A firm note was despatched from the British Foreign Office to the U. S. Government. The note was not published, but was said to contain objections to letting the U. S. share in the proceeds from the Experts’ Plan*.

The British contention seemingly was that, as the U. S. was not a signatory of the Versailles Treaty, she has no legal right to share in reparations paid by Germany. Even the fact that the Treaty of Berlin (the separate treaty of peace concluded by the U. S. and Germany) expressly reserves to the U. S. those rights which would have been hers had she signed the Versailles instrument in no way altered the circumstances, as it was pointed out that Washington had never .secured the consent of the Allies to the Berlin Treaty. The opinions of France, Belgium and Italy were that the U. S. had no legal claim but had a claim in equity. But Britain could not concede even that point. In Washington, Secretary of State Charles E. Hughes tugged his beard, sat down and wrote a firm rejoinder to the British objections. This note was not published either, but the Secretary of State was understood to have maintained the claim of the U. S. to share in the Experts’ Plan payments. According to The Times of London, however, a compromise was offered. The U. S. Government was understood to be willing to place ex-enemy sequestered property in “the common reparations pool.”

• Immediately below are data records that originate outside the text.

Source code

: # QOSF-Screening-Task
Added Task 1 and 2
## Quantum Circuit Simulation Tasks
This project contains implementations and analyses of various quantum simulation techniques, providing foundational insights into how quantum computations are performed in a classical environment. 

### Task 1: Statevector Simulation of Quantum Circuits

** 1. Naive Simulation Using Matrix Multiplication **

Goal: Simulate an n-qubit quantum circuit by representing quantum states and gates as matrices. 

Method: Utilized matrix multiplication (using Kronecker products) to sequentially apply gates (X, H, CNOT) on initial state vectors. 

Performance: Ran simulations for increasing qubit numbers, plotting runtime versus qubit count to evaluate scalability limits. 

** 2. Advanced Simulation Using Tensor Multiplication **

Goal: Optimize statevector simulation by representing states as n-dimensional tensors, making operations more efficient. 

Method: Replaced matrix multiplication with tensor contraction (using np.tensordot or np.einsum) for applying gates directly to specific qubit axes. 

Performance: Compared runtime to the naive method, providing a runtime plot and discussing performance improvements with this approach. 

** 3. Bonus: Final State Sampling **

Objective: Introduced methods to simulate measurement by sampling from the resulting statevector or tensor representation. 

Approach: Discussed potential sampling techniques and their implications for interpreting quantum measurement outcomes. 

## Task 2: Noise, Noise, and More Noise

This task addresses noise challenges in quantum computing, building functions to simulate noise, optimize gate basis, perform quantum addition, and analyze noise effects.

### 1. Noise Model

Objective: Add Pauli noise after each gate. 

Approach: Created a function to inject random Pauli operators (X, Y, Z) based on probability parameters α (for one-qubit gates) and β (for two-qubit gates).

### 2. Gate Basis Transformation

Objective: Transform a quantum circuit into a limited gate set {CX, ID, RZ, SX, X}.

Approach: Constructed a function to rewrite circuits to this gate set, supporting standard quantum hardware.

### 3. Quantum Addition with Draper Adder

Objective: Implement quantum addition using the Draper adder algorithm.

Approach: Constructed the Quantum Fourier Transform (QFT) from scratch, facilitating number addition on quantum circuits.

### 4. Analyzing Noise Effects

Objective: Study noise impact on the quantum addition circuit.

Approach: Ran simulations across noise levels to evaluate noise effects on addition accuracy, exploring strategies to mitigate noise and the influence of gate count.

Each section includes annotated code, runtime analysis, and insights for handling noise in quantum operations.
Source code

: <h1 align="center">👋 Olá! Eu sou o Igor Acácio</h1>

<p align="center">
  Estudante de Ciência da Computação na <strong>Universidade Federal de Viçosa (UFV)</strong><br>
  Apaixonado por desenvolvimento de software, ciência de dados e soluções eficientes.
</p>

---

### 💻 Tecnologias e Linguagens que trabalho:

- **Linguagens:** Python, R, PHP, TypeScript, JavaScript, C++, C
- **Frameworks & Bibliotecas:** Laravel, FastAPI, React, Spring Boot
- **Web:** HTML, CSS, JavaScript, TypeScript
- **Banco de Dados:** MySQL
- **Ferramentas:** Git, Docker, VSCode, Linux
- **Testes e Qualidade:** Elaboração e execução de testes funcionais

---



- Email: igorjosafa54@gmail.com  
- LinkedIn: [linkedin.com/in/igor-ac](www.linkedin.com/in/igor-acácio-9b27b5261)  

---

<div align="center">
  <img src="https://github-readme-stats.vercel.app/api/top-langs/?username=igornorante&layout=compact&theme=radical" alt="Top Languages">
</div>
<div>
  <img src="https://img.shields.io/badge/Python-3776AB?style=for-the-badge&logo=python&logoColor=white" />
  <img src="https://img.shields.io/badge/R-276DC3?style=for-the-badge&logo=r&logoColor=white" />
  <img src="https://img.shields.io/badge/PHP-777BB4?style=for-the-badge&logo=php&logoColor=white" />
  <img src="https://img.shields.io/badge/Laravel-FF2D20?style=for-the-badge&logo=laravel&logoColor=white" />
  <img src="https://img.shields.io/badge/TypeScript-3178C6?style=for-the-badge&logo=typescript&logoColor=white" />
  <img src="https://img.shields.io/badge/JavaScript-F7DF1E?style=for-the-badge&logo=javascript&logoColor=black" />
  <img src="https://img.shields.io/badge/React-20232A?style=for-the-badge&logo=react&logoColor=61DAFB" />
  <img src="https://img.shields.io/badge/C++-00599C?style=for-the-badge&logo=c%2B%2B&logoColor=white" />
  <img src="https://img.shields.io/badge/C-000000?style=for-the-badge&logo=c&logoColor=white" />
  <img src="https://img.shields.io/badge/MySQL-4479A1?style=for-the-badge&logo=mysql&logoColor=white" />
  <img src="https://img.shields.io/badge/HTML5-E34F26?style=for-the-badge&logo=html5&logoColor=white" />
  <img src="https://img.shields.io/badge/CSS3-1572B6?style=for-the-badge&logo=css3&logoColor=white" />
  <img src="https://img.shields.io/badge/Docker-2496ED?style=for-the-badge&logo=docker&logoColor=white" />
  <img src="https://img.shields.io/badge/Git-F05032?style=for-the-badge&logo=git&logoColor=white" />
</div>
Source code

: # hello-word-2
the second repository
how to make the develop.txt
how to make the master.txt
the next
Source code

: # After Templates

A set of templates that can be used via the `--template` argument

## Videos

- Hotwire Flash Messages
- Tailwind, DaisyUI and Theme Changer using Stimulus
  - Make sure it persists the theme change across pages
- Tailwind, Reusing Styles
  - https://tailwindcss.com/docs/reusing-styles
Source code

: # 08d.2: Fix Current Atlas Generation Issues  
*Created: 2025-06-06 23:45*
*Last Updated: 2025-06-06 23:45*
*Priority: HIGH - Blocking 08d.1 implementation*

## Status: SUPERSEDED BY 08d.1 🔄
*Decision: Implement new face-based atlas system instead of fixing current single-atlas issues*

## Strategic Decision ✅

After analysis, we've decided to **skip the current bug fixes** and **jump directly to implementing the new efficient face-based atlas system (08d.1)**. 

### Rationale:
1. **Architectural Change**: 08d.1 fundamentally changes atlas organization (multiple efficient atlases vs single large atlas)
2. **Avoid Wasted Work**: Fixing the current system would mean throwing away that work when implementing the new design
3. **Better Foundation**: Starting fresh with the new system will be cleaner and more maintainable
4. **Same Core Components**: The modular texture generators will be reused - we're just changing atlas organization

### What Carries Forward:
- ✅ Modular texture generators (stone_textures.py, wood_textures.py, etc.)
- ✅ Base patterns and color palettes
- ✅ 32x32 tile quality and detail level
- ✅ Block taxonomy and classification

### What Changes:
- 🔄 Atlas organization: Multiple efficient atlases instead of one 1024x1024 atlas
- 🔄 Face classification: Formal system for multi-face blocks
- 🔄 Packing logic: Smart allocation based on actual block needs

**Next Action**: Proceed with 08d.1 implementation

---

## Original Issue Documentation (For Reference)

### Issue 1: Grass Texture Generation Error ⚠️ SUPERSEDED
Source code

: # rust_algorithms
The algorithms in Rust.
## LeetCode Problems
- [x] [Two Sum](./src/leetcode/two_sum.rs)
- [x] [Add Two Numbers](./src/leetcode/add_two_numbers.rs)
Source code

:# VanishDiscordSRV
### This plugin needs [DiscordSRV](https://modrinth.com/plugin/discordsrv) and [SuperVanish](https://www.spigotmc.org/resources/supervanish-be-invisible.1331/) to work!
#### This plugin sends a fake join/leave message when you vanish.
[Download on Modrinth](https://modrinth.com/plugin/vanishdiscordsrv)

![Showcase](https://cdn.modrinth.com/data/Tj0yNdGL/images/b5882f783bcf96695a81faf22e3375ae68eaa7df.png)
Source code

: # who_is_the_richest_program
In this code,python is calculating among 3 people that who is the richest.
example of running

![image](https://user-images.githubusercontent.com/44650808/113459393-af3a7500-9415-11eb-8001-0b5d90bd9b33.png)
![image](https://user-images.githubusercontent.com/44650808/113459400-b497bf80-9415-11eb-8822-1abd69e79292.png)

In British semi-official quarters, it was observed that the U. S., unlike the Allies, had never had its claims reviewed by the Reparations Commissions. The U. S. not having been a party to the Treaty of Versailles, it was naturally not possible to submit the claims of her citizens to that body. It was hoped, however, that the U. S. would consent to submit them.

From Austen Chamberlain, Britain’s Foreign Secretary, the next step was awaited.

*The claim of the U. S. against Germany for the cost of maintaining the Army of Occupation was exempted from the British objection.